Taylor Swift’s new sound continues
“It feels like we were standing on the edge of the folklorian woods and had a choice: to turn and go back or to travel further into the forest of this music...We chose to wander deeper in.” —Taylor Swift in a statement with The New York Times
Whether or not you’re a fan of Swift’s new folksy style, it seems to be paying off. In “willow,” Swift sings, “But I come back stronger than a ’90s trend,” and come back she has. With collaborators like Bon Iver and The National, Swift is taking her ever-changing style and running with it. While your teen may have enjoyed her fun pop songs centered on broken love and revenge, this change of pace is more likely to draw in the raw, emotional, and vulnerable side of our teens.
The album as a whole discusses themes of relationships, death, desire, and much more. It’s a slow drift away from her pop past, as she turns even further inward than she did in folklore. Soft acoustics match her mellow, and often sad stories—some her own, others made up.
Swift described “willow,” the album’s lead track, as a song “about intrigue, desire and the complexity that goes into wanting someone.”
Life was a willow and it bent right to your wind
Head on the pillow, I could feel you sneakin' in
As if you were a mythical thing
Like you were a trophy or a champion ring
And there was one prize I'd cheat to win
Willows have long hanging branches that ebb and flow with the pulls of the wind, with roots that keep it firmly grounded. Swift compares her relationship with her lover to this sense of bendiness: at times, they seem to be swaying out of control, but their roots keep them firmly in place.
Though Swift does not intend a religious message with these lyrics, it’s hard not to draw parallels with the Christian life. We’re all like weeping willows, swaying with the pulls of life, yet firmly grounded in Christ. Though we bend, our roots are deep and strong.
In “champagne problems,” Swift breaks from an autobiographical style of songwriting to fiction writing, paralleled in folklore’s “betty.” The song is about a broken engagement, and given that Swift and Joe Alwyn are very much in love, we can assume that this is not a reflection of her own personal experience. This style of storytelling seems to be a new staple of Swift’s songwriting—a style that invites listeners into her make-believe world of love, heartache, and real emotions.

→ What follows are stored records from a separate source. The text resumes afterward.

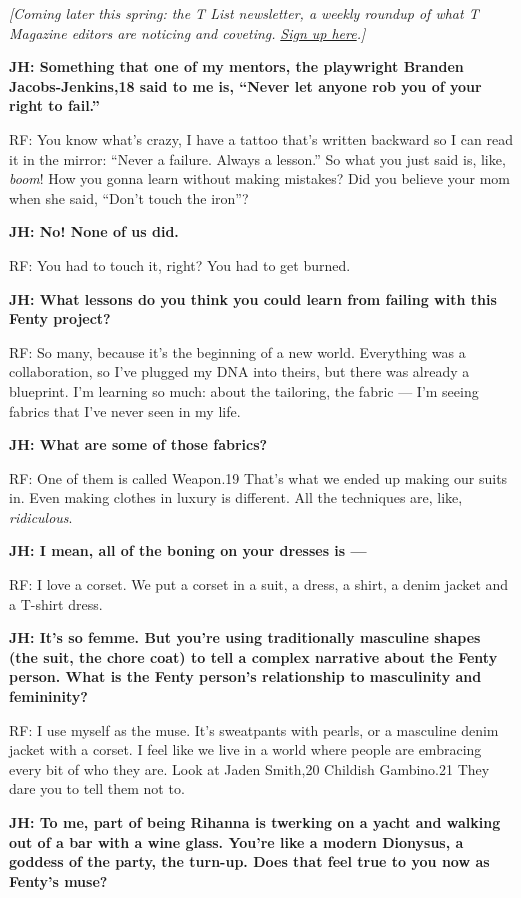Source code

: \emph{{[}Coming later this spring: the T List newsletter, a weekly
roundup of what T Magazine editors are noticing and coveting.}
\href{https://www.nytimes3xbfgragh.onion/newsletters/t-list?module=inline}{\emph{Sign
up here}}\emph{.{]}}

\textbf{JH: Something that one of my mentors, the playwright Branden
Jacobs-Jenkins,18 said to me is, ``Never let anyone rob you of your
right to fail.''}

RF: You know what's crazy, I have a tattoo that's written backward so I
can read it in the mirror: ``Never a failure. Always a lesson.'' So what
you just said is, like, \emph{boom}! How you gonna learn without making
mistakes? Did you believe your mom when she said, ``Don't touch the
iron''?

\textbf{JH: No! None of us did.}

RF: You had to touch it, right? You had to get burned.

\textbf{JH: What lessons do you think you could learn from failing with
this Fenty project?}

RF: So many, because it's the beginning of a new world. Everything was a
collaboration, so I've plugged my DNA into theirs, but there was already
a blueprint. I'm learning so much: about the tailoring, the fabric ---
I'm seeing fabrics that I've never seen in my life.

\textbf{JH: What are some of those fabrics?}

RF: One of them is called Weapon.19 That's what we ended up making our
suits in. Even making clothes in luxury is different. All the techniques
are, like, \emph{ridiculous}.

\textbf{JH: I mean, all of the boning on your dresses is ---}

RF: I love a corset. We put a corset in a suit, a dress, a shirt, a
denim jacket and a T-shirt dress.

\textbf{JH: It's so femme. But you're using traditionally masculine
shapes (the suit, the chore coat) to tell a complex narrative about the
Fenty person. What is the Fenty person's relationship to masculinity and
femininity?}

RF: I use myself as the muse. It's sweatpants with pearls, or a
masculine denim jacket with a corset. I feel like we live in a world
where people are embracing every bit of who they are. Look at Jaden
Smith,20 Childish Gambino.21 They dare you to tell them not to.

\textbf{JH: To me, part of being Rihanna is twerking on a yacht and
walking out of a bar with a wine glass. You're like a modern Dionysus, a
goddess of the party, the turn-up. Does that feel true to you now as
Fenty's muse?}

“I have no idea what will come next. I have no idea about a lot of things these days and so I’ve clung to the one thing that keeps me connected to you all. That thing always has and always will be music. And may it continue, evermore.” —Taylor Swift via Twitter
There’s a beautiful sentiment in that statement. In a year of quarantines, strained friendships, battles with mental health, country-wide distress, and a general sense of aimlessness, Swift reminds her fans of the importance of having anchors, and holding onto life-giving things. For your teen, that may be art, or music, or sports. It may be reading and journaling, or hiking and exploring. For many, we hope, it is the Lord—and yet he meets us in all of these ways. So however your teen connects, encourage them to pursue that. And find and pursue what that is for you yourself!. We don’t always know what’s coming next—we’re all feeling the uncertainty of that right now—but we know we can hang tight to the things that give us joy and peace.
If you haven’t yet, give this album a listen. With the exception of a few curse words and sad themes, evermore is rather mild and harmless. Nonetheless, some of these stories may bring about difficult feelings for your teen if they’re feeling lonely right now, so we encourage you to explore the lyrics for yourself, then start a conversation with your kid.